Hayden , my 13-year old, told me this morning that he wants to be a Yes Man!

“Yes! I like that! I want to be a Yes Woman!” I said. I want to say Yes to each and every day.

Even if I have to take my life in a totally different direction than what is offered, I want to accept every offer!  And say Yes!

Like most great life lessons, I learned this one doing improv comedy.

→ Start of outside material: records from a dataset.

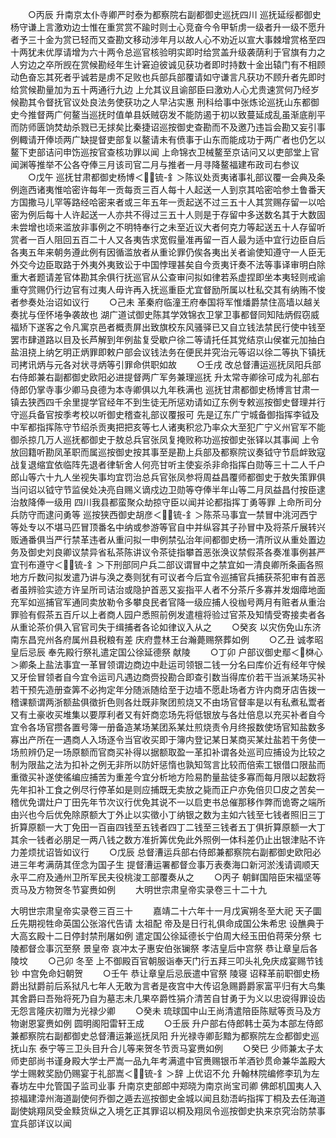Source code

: <!-- { "loadSidebar": true } -->
　　○丙辰  升南京太仆寺卿严时泰为都察院右副都御史巡抚四川  巡抚延绥都御史杨守谦上言激劝边士惟在重赏赏不踰时则士心竞奋今令甲斩虏一级者升一级不愿升者予三十金为赏已轻而又查勘文移动涉年月以故人心不劝近以宣大事棘增赏格至四十两犹未优厚请增为六十两令总巡官核验明实即时给赏盖升级袭荫利于官旗有力之人穷边之卒所觊在赏候勘经年生计窘迫彼诚见获功者即时持数十金出辕门有不相顾动色奋忘其死者乎诚若是虏不足败也兵部兵部覆请如守谦言凡获功不顾升者先即时给赏候勘量加为五十两通行九边  上允其议且谕部臣曰激劝人心尤贵速赏何乃经岁候勘其令督抚官议处良法务使获功之人早沾实惠  刑科给事中张炼论巡抚山东都御史今推督两广何鳌当巡抚时值单县妖贼窃发不能防遏于初以致蔓延成乱虽渐底削平而防师匮饷焚劫杀戮已无捄矣比秦捷诏巡按御史查勘而不及邀乃违旨会勘又妄引事例輙请开俸顷两广缺提督吏部复以鳌请未有偾事于山东而能成功于两广者也仍乞以鳌下吏部诘问申饬巡按官查核功罪以闻  上命锦衣卫械鳌至京诘问又以吏部堂上官闻渊等推举不公各夺俸三月该司官二月与推者一月寻降鳌福建布政司右参议
　　○戊午  巡抚甘肃都御史杨博＜锍-釒＞陈议处贡夷诸事礼部议覆一会典及条例迤西诸夷惟哈密许每年一贡每贡三百人每十人起送一人到京其哈密哈参土鲁番天方国撒马儿罕等路经哈密来者或三年五年一贡起送不过三五十人其赏赐存留一以哈密为例后每十人许起送一人亦共不得过三五十人则是于存留中多送数名其于大数固未尝增也顷来滥放非事例之不明特奉行之未至近议大者何克力等起送五十人存留听赏者一百人阻回五百二十人又各夷告求宽假量准再留一百人最为适中宜行边臣自后各夷五年来朝务遵此例有因循滥放者从重论罪仍俟各夷出关者谕使知遵守一人臣无外交今边臣取路于外夷外夷致讼于中国悖理甚矣自今贡夷讦奏不法等事译审明白除重大者题请差官体勘其余俱行抚巡官从公查审问拟如律若系虚捏即坐本夷轻则戒谕重夺赏赐仍行边官有过夷人毋许再入抚巡重臣尤宜督励所属以杜私交其有纳贿不悛者参奏处治诏如议行
　　○己未  革秦府临潼王府奉国将军惟燔爵禁住高墙以越关奏扰与侄怀埢争袭故也  湖广道试御史陈其学效锦衣卫掌卫事都督同知陆炳假窃威福矫下遂客之令凡寓京邑者概责屏出致旗校东风骚驿已又自立钱法禁民行使中钱至罢市肆道路以目及长芦解到年例盐复受歇户徐二等请托任其党结京山侯崔元加抽白盐沮挠上纳乞明正炳罪即敕户部会议钱法务在便民并究治元等诏以徐二等执下镇抚司拷讯炳与元各对状寻炳等引罪命供职如故
　　○壬戌  改总督漕运巡抚凤阳兵部右侍郎兼右副都御史欧阳必进提督两广军务兼理巡抚  升太常寺卿徐可成为礼部右侍郎仍掌寺事少卿马良德为本寺卿俱以九年秩满也  巡抚甘肃都御史杨博言甘肃一镇去狭西四千余里提学官经年不到生徒无所惩劝请如辽东例专敕巡按御史督理并行守巡兵备官按季考校以听御史稽查礼部议覆报可  先是辽东广宁城备御指挥李钺及中军都指挥陈守节绍杀贡夷把把亥等七人诸夷积忿乃率众大至犯广宁义州官军不能御杀掠几万人巡抚都御史于敖总兵官张凤复掩败称功巡按御史张铎以其事闻  上令放回籍听勘凤革职而属巡按御史按其事至是勘上兵部及都察院议奏钺守节启衅致寇战复退缩宜依临阵先退者律斩舍人何亮甘听主使妄杀非命指挥白勋等三十二人千户郎山等六十九人坐视失事均宜罚治总兵官张凤参将周益昌覆师都御史于敖失策罪俱当问诏以钺守节监侯处决亮自赐义谪戍边卫勋等夺俸半年山等二月凤益昌付按臣逮治敖降俸一级用  四川我县都蛮聚众劫掠守臣以闻并论都指挥丁勇等罪  上命所司分兵防守而逮问勇等  巡按狭西御史胡彦＜锍-釒＞陈茶马事宜一禁冒中洮河西宁等处专以不堪马匹冒顶番名中纳或参游等官自中并纵容其子孙冒中及将茶斤展转兴贩通番俱当严行禁革违者从重问拟一申例禁弘治年间都御史杨一清所议从重处置边务及御史刘良卿议禁异省私茶陈讲议令茶徒指攀首恶张涣议禁假茶各奏准事例甚严宜刊布遵守＜锍-釒＞下刑部同户兵二部议谓冒中之禁宜如一清良卿所条画各照地方斤数问拟发遣乃讲与涣之奏则犹有可议者今后宜令巡捕官兵捕获茶犯审有首恶者虽辨验实迹方许呈所司诘治或隐护首恶又妄指平人者不分茶斤多寡并发烟瘴地面充军如巡捕官军通同卖放勒令多攀良民者官降一级应捕人役枷号两月有赃者从重治罪验有假茶五百斤以上者商人园户悉照前例发遣檀将验过官茶及知情受寄接卖者各从重论茶价俱入官官司失于缉捕者各论如律议入从之
　　○癸亥  以灾伤免山东济南东昌兖州各府属州县税粮有差  庆府豊林王台瀚薨赐祭葬如例
　　○乙丑  诚孝昭皇后忌辰  奉先殿行祭礼遣定国公徐延德祭  献陵
　　○丁卯  户部议御史鄢＜棥心＞卿条上盐法事宜一革冒领谓边商边中赴运司领银二钱一分名曰库价近有经年守候又牙侩冒领者自今宜令运司凡遇边商赍投勘合即查引数当得库价若干当派某场买补若干预先造册查筭不必拘定年分随派随给至于边墙不愿赴场者方许内商牙店告拨一稽课额谓两浙额盐俱徵折色则各灶既非聚团煎烧又不由场官督率是以有私煮私鬻者又有土豪收买堆集以要厚利者又有奸商恋场先将低银放与各灶倍息以充买补者自今宜令各场官攒各置号簿一册备造某场某团系某灶煎烧责令月终报数使场官知盐数多寡出产所在一遇商人入场逐令当官收买即于簿内登记某日某商买某灶盐若干务使一场煎辨仍足一场原额而官商买补得以据额取盈一革扣补谓各处巡司应捕设为比较之制为限盐之法为扣补之例无非所以防奸惩惰也孰知驾言比较而倍索工银借口限盐而重徵买补遂使徭编应捕苦为重差今宜分析地方险易酌量盐徒多寡而每月限以起数将先年扣补工食之例尽行停革如是则应捕既无卖放之毙而正户亦免倍贝□皮之苦矣一稽优免谓灶户丁田先年节次议行优免其说不一以启吏书总催那移作弊而诡寄之端所由兴也今后优免除原额大丁外止以实徵小丁纳银之数为主如六钱至七钱者照旧三丁折算原额一大丁免田一百亩四钱至五钱者四丁二钱至三钱者五丁俱折算原额一大丁其余一钱者必朋足一两八钱之数方准折筭优免此外照例一体科差仍止出银津贴不许力差烦扰诏皆如议行
　　○戊辰  总督漕运兵部右侍郎兼都察院右副都御史欧阳必进三年考满荫其侄念为国子生  提督漕运署都督佥事万表奏海口新河淤浅请调顺天永平二府及通州卫所军民夫役桃浚工部覆奏从之
　　○丙子  朝鲜国陪臣宋福坚等贡马及方物贺冬节宴赉如例
　　大明世宗肃皇帝实录卷三十二十九


大明世宗肃皇帝实录卷三百三十
　　嘉靖二十六年十一月戊寅朔冬至大祀  天子圜丘先期视牲命英国公张溶代告请  太祖配  帝及是日行礼俱命成国公朱希忠  设醮典于大高玄殿十二日停封禁刑屠如例  遣定国公徐延德长宁伯周大经玉田伯蒋荣分祭  七陵都督佥事沉至祭  景皇帝  哀冲太子惠安伯张镧祭  孝洁皇后中宫祭  恭让章皇后各陵坟
　　○己卯  冬至  上不御殿百官朝服诣奉天门行五拜三叩头礼免庆成宴赐节钱钞  中宫免命妇朝贺
　　○壬午  恭让章皇后忌辰遣中官祭  陵寝  诏释革前职御史杨爵出狱爵前后系狱凡七年人无敢为言者是夜宫中大传诏急赐爵爵家富平归有大鸟集其舍爵曰吾殆将死乃自为墓志未几果卒爵性狷介清苦自甘勇于为义以忠谠得罪设齿无怨言隆庆初赠为光禄少卿
　　○癸未  琉球国中山王尚清遣陪臣陈赋等贡马及方物谢恩宴赉如例  圆明阁阳雷轩王成
　　○壬辰  升户部右侍郎韩士英为本部左侍郎兼都察院右副都御史总督漕运兼巡抚凤阳  升光禄寺卿彭黯为都察院左佥都御史巡抚山东  泰宁等三卫头目升合儿等来贺冬节贡马宴赉如例
　　○癸巳  少师兼太子太师吏部尚书谨身殿大学士严嵩一品九年考满遣中官赉赐银币羊酒钞贯命兼华盖殿大学士赐敕奖励仍赐宴于礼部嵩＜锍-釒＞辞  上优诏不允  升翰林院编修李玑为左春坊左中允管国子监司业事  升南京吏部郎中郑晓为南京尚宝司卿  佛郎机国夷人入掠福建漳州海道副使何乔御之遁去巡按御史金城以闻且劾浯屿指挥丁桐及去任海道副使姚翔凤受金黩货纵之入境乞正其罪诏以桐及翔凤令巡按御史执来京究治防禁事宜兵部详议以闻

I was a part of the CBGB Gallery Improv company. Back in the early 90s, when CBGB existed, we performed improv every Wednesday night at the gallery next to the club. I met some of my best friends and comedy partners there.Our fearless leader –Karen Kristal  — would tell us, “Go for the truth. Don’t go for the Laff!” She would say laugh like that — like Laaaaffff, like an English person, although I’m pretty sure she was a New Yorker (New Yawka!).

We would say Yes, Yes, Yes to her. And then when the audience showed up and the lights went up, we’d go for the laugh.

That is the catch to being a Yes Person. You have to follow it up with some action.

I’ve learned this with my son, the Yes Man.

“Time for bed! Get off the computer!”

“Yes Mom!” And then, he doesn’t leave Facebook.

“Will you please help me clean this kitchen?”

“Yes Mom.” And then he never shows. Never turns off the XBox. At this point in the conversation, I would like to go for a laugh, but I have to go for the truth.

The truth is not as fun or as easy as the laugh. The truth, though, can lead to the laugh. (The laugh can lead to the truth.)

Either way, start by accepting the offer. Rule Number One in improv? Accept every offer. Say Yes!